The dividing line between sacred and secular is often hard to be detected. For instance in the Palazzo dei Priori, one was just as likely to encounter depictions of the mythological hero Hercules - on the city’s official seal - as one of the biblical king David.

A selection of rare Renaissance drawings and a fresco showing the Expulsion of the Duke of Athens, from the former Stinche prison, but now in Palazzo Vecchio, illustrates the so-called Defamatory Painting , which consisted in commissioning murals in public places to depict, often in gruesome detail, either events or individuals viewed with hostility by the city of Florence.

Imagines embodying the wealth of the city, on the other hand, were set up in the market place; Donatello’s statue of Abundance, famously atop a column in the Old Market. While the original has now been lost, we are familiar with the statue from the numerous copies produced over the centuries, the most famous today is the one located in Piazza della Repubblica.

In the late 1300s Florence also started to identify with its Poet, Dante Alighieri depicting his idealized portrait in various public places, like the Bargello and the Cathedral.

Also, the decoration of the city gates and the heraldry adorning the city walls provided the city fathers with another opportunity to celebrate Florence and its allies.

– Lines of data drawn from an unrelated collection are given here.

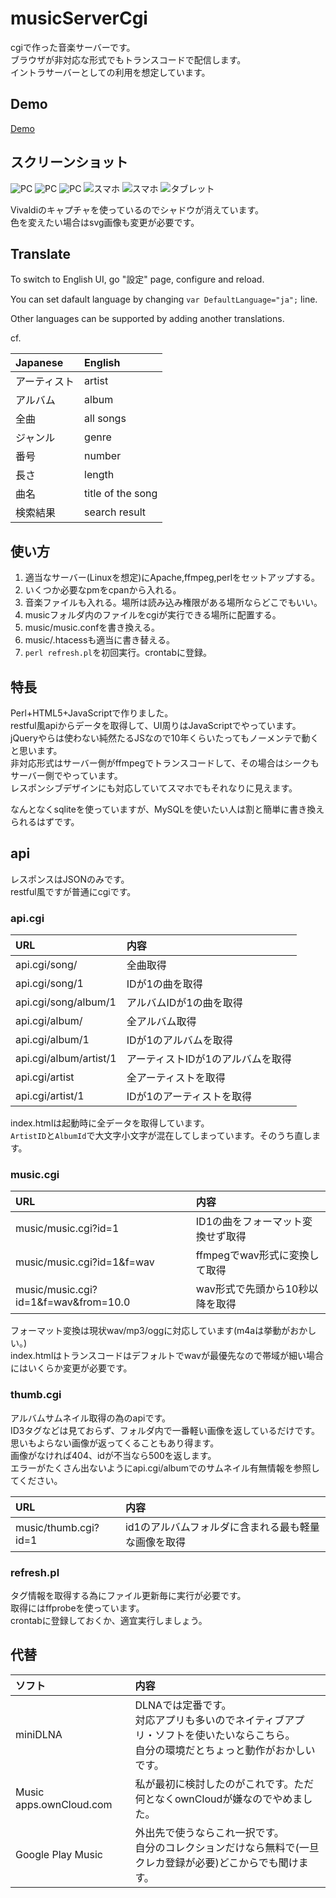 # musicServerCgi
cgiで作った音楽サーバーです。  
ブラウザが非対応な形式でもトランスコードで配信します。  
イントラサーバーとしての利用を想定しています。

## Demo
[Demo](https://kurema.github.io/musicServerCgi/)

## スクリーンショット
![PC](screenshot/pc07.png)
![PC](screenshot/pc10.png)
![PC](screenshot/pc03.png)
![スマホ](screenshot/ip01.png)
![スマホ](screenshot/ip02.png)
![タブレット](screenshot/tb03.png)

Vivaldiのキャプチャを使っているのでシャドウが消えています。  
色を変えたい場合はsvg画像も変更が必要です。

## Translate
To switch to English UI,  go "設定" page, configure and reload.

You can set dafault language by changing ``var DefaultLanguage="ja";`` line.

Other languages can be supported by adding another translations.

cf.

| Japanese | English |
|:---------|:--------|
|アーティスト|artist|
|アルバム|album|
|全曲|all songs|
|ジャンル|genre|
|番号|number|
|長さ|length|
|曲名|title of the song|
|検索結果|search result|

## 使い方
1. 適当なサーバー(Linuxを想定)にApache,ffmpeg,perlをセットアップする。
2. いくつか必要なpmをcpanから入れる。
3. 音楽ファイルも入れる。場所は読み込み権限がある場所ならどこでもいい。
4. musicフォルダ内のファイルをcgiが実行できる場所に配置する。
5. music/music.confを書き換える。
6. music/.htacessも適当に書き替える。
7. ``perl refresh.pl``を初回実行。crontabに登録。

## 特長
Perl+HTML5+JavaScriptで作りました。  
restful風apiからデータを取得して、UI周りはJavaScriptでやっています。  
jQueryやらは使わない純然たるJSなので10年くらいたってもノーメンテで動くと思います。  
非対応形式はサーバー側がffmpegでトランスコードして、その場合はシークもサーバー側でやっています。  
レスポンシブデザインにも対応していてスマホでもそれなりに見えます。

なんとなくsqliteを使っていますが、MySQLを使いたい人は割と簡単に書き換えられるはずです。

## api
レスポンスはJSONのみです。  
restful風ですが普通にcgiです。

### api.cgi

| URL | 内容 |
|:----|:-----|
|api.cgi/song/|全曲取得|
|api.cgi/song/1|IDが1の曲を取得|
|api.cgi/song/album/1|アルバムIDが1の曲を取得|
|api.cgi/album/|全アルバム取得|
|api.cgi/album/1|IDが1のアルバムを取得|
|api.cgi/album/artist/1|アーティストIDが1のアルバムを取得|
|api.cgi/artist|全アーティストを取得|
|api.cgi/artist/1|IDが1のアーティストを取得|

index.htmlは起動時に全データを取得しています。  
``ArtistID``と``AlbumId``で大文字小文字が混在してしまっています。そのうち直します。

### music.cgi

| URL | 内容 |
|:----|:-----|
|music/music.cgi?id=1|ID1の曲をフォーマット変換せず取得|
|music/music.cgi?id=1&f=wav|ffmpegでwav形式に変換して取得|
|music/music.cgi?id=1&f=wav&from=10.0|wav形式で先頭から10秒以降を取得|

フォーマット変換は現状wav/mp3/oggに対応しています(m4aは挙動がおかしい。)  
index.htmlはトランスコードはデフォルトでwavが最優先なので帯域が細い場合にはいくらか変更が必要です。

### thumb.cgi
アルバムサムネイル取得の為のapiです。  
ID3タグなどは見ておらず、フォルダ内で一番軽い画像を返しているだけです。  
思いもよらない画像が返ってくることもあり得ます。  
画像がなければ404、idが不当なら500を返します。  
エラーがたくさん出ないようにapi.cgi/albumでのサムネイル有無情報を参照してください。

| URL | 内容 |
|:----|:-----|
|music/thumb.cgi?id=1|id1のアルバムフォルダに含まれる最も軽量な画像を取得|

### refresh.pl
タグ情報を取得する為にファイル更新毎に実行が必要です。  
取得にはffprobeを使っています。  
crontabに登録しておくか、適宜実行しましょう。

## 代替
| ソフト | 内容|
|:--|:--|
|miniDLNA|DLNAでは定番です。<br />対応アプリも多いのでネイティブアプリ・ソフトを使いたいならこちら。<br/>自分の環境だとちょっと動作がおかしいです。|
|Music apps.ownCloud.com|私が最初に検討したのがこれです。ただ何となくownCloudが嫌なのでやめました。|
|Google Play Music|外出先で使うならこれ一択です。<br />自分のコレクションだけなら無料で(一旦クレカ登録が必要)どこからでも聞けます。|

The exhibition devotes special attention to the Arti, the driving force behind the economic boom which Florence enjoyed in the era of the Commune and the true political power in the city at the time.

Membership of one of the guilds was actually a precondition for playing an active role in the city’s political life.

For the first time in two centuries, visitors will be able to admire in a single venue of the entire collection of panels depicting the guild’s patron saints, originally adorned the pillars of Orsanmichele, in the area of the Ponte Vecchio.